Es ist auch ein wenig die Geschichte zweier Nürnberger Musiker, die nur für ein paar Tage nach Brasilien fahren wollten, dann aber gleich mehrere Monate blieben. In dieser Zeit ließen sie sich von der funkelnden Magie des Bossa Nova infizieren, lernten dessen spezifische Spielweise, die Leichtigkeit, mit der Noten unterm Zuckerhut hüpfen, und gleich mehrere der Pioniere dieser Stilrichtung kennen, die sie wie selbstverständlich in ihren Kreativ- und Familienkreis aufnahmen.

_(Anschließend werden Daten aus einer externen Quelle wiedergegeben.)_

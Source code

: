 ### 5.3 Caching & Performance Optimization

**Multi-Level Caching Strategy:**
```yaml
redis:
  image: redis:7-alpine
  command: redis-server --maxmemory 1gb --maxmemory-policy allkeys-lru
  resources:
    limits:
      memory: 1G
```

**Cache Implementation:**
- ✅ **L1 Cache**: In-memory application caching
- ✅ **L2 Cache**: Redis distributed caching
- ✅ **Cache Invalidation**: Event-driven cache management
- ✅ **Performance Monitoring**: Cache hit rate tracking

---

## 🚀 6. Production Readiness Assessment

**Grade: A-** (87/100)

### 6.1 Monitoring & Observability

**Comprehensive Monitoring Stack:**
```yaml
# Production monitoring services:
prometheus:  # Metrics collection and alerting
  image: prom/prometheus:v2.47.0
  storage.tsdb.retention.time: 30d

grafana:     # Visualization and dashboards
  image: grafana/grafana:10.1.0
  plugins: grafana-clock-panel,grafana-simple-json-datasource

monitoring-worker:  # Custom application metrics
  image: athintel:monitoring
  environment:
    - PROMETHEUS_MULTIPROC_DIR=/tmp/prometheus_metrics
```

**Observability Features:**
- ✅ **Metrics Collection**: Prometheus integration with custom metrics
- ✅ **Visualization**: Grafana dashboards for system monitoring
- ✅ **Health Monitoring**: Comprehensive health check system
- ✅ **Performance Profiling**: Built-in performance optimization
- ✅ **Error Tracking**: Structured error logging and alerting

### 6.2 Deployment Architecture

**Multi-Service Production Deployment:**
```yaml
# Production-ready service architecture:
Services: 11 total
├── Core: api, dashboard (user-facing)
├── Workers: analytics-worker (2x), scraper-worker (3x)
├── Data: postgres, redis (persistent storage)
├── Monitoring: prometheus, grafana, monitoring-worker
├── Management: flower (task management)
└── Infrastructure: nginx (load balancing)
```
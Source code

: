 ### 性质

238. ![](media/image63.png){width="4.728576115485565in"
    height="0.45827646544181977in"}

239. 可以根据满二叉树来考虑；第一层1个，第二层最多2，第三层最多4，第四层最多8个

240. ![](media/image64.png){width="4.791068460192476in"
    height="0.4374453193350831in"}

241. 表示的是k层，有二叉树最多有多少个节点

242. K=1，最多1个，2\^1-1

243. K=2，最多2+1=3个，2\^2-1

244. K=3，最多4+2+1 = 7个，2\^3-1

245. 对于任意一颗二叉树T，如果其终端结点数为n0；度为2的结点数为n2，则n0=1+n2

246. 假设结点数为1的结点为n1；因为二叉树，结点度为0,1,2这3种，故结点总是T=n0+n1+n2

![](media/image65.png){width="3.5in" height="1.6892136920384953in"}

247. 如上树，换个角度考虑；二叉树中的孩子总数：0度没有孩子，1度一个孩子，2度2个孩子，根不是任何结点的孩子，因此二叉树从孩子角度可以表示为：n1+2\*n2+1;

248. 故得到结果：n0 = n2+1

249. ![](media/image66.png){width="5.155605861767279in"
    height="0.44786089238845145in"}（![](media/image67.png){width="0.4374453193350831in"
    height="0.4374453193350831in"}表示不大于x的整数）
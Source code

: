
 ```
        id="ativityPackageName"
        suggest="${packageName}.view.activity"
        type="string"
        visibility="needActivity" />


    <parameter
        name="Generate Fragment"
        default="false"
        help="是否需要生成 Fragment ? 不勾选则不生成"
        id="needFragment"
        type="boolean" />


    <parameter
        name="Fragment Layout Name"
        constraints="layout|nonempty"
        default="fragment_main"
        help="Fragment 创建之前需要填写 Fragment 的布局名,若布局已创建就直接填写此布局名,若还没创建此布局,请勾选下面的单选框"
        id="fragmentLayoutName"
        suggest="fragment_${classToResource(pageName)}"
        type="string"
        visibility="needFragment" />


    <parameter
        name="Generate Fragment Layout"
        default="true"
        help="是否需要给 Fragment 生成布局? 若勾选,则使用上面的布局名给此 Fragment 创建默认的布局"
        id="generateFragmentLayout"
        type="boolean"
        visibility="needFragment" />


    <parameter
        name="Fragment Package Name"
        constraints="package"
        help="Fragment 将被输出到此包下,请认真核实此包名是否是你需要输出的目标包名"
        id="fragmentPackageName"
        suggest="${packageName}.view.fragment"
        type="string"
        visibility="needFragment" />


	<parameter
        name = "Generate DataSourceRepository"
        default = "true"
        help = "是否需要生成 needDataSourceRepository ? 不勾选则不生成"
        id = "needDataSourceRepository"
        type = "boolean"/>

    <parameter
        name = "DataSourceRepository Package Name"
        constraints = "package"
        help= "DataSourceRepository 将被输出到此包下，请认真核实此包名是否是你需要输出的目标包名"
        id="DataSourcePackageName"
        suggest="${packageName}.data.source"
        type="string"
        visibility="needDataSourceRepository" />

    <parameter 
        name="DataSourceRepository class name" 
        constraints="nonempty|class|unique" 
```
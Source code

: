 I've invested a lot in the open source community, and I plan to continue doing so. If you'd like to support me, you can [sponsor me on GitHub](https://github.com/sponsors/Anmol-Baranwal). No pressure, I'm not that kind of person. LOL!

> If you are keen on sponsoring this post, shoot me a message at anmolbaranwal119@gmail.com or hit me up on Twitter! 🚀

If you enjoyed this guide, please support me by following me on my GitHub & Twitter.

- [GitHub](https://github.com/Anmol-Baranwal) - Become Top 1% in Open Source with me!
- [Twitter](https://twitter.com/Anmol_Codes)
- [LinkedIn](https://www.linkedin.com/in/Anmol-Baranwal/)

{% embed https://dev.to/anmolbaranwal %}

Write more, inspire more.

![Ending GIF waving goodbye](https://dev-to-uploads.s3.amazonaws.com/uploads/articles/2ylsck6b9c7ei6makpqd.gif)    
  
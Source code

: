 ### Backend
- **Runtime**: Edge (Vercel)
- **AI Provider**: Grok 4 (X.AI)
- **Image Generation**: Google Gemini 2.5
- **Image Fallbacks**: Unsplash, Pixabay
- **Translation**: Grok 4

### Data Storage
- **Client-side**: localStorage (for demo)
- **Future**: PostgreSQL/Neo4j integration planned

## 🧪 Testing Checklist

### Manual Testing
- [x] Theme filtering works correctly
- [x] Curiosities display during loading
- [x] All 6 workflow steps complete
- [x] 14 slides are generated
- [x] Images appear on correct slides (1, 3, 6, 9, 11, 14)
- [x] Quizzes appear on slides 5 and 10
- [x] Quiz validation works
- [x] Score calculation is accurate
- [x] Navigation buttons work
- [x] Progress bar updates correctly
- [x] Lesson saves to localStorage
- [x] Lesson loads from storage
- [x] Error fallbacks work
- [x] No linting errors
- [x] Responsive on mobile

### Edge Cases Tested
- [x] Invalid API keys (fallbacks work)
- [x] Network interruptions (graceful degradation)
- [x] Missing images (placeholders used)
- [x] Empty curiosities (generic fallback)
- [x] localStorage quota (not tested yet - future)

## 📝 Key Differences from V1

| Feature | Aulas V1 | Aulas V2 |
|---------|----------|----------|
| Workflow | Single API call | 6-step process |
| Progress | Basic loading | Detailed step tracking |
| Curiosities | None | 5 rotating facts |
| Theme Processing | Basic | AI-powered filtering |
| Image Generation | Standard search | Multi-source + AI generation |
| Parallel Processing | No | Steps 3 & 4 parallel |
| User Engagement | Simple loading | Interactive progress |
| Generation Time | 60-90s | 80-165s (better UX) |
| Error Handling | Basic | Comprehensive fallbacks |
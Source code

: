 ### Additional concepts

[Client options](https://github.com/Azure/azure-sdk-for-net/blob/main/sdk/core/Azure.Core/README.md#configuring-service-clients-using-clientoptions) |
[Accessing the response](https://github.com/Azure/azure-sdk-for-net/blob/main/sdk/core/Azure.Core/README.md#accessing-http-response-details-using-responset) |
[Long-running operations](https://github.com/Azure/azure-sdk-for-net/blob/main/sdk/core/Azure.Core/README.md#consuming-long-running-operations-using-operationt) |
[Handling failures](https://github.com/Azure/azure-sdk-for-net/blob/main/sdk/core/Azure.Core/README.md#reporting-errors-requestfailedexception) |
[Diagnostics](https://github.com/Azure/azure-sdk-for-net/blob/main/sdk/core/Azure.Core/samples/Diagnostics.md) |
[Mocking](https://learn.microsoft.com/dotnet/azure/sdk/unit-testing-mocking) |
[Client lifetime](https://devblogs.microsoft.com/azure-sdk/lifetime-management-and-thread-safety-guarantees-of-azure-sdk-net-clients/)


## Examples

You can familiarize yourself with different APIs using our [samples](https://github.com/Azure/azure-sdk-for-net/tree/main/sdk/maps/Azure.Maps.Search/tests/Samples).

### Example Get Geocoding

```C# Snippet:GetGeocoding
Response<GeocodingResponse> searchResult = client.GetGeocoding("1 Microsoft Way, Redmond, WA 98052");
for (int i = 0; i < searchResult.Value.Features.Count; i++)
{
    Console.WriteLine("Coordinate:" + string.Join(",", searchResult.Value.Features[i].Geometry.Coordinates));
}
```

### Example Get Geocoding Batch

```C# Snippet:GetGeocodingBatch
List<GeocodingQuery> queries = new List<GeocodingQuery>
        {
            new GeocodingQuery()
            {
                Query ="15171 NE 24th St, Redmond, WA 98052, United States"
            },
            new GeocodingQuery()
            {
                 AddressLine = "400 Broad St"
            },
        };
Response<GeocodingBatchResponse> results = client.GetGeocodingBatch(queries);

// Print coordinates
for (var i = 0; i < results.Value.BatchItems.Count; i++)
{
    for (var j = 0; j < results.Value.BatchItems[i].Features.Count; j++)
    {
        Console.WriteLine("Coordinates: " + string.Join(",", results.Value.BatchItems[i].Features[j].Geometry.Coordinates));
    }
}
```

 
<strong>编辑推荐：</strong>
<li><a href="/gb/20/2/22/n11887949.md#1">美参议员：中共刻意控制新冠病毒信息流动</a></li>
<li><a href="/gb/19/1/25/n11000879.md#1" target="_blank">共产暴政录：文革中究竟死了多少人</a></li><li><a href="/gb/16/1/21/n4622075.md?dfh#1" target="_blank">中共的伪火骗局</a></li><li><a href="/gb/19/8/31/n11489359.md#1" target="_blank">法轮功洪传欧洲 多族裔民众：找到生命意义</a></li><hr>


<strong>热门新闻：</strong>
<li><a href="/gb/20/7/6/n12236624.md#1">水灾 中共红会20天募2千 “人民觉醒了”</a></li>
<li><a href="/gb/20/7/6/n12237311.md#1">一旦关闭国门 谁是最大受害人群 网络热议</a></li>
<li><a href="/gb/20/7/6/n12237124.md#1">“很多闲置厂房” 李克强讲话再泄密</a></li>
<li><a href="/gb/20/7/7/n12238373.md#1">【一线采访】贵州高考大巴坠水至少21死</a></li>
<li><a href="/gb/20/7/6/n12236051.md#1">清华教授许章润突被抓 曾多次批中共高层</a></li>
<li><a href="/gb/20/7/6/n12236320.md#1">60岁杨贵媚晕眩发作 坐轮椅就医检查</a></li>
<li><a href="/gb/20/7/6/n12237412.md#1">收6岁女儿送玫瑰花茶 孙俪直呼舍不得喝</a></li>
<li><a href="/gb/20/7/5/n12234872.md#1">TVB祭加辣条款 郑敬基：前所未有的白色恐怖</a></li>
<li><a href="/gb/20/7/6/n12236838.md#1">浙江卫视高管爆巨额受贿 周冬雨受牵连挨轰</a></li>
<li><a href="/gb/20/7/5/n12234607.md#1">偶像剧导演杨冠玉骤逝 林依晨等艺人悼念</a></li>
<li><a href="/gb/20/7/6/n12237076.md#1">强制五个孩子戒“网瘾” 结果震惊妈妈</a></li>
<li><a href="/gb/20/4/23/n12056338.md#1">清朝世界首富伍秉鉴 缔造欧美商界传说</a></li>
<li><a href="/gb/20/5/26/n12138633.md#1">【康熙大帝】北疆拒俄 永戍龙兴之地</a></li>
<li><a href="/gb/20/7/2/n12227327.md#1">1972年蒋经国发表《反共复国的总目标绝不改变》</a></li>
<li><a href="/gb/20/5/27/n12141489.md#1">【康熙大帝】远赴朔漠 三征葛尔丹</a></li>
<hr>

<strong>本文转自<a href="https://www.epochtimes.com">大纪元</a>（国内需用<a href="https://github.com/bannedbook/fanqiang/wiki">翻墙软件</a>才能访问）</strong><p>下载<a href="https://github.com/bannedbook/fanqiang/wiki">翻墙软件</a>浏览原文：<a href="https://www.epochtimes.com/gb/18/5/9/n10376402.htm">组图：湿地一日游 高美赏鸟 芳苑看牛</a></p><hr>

Dass einer der beiden nach der musikalischen Gehirnwäsche sogar seinen Namen änderte, spricht wohl am deutlichsten für die Macht jener geheimnisvollen Melange aus Jazz, Pop und Samba. Aus dem Gitarristen Neli Schmidkunz wurde Paulo Morello, während Saxofonist/Flötist Kim Barth entschied, dass seine bisherige Identität durchaus Südamerika kompatibel sein könnte. Wie wenig die beiden jungen Deutschen tatsächlich inmitten ihrer echten Brüder im Geiste auffallen, erfuhren die Besucher des Museums Mobile im Audi-Forum bei ihrem (vergeblichen) Versuch herauszufinden, wer denn nun eine der versprochenen „Legends“ sei.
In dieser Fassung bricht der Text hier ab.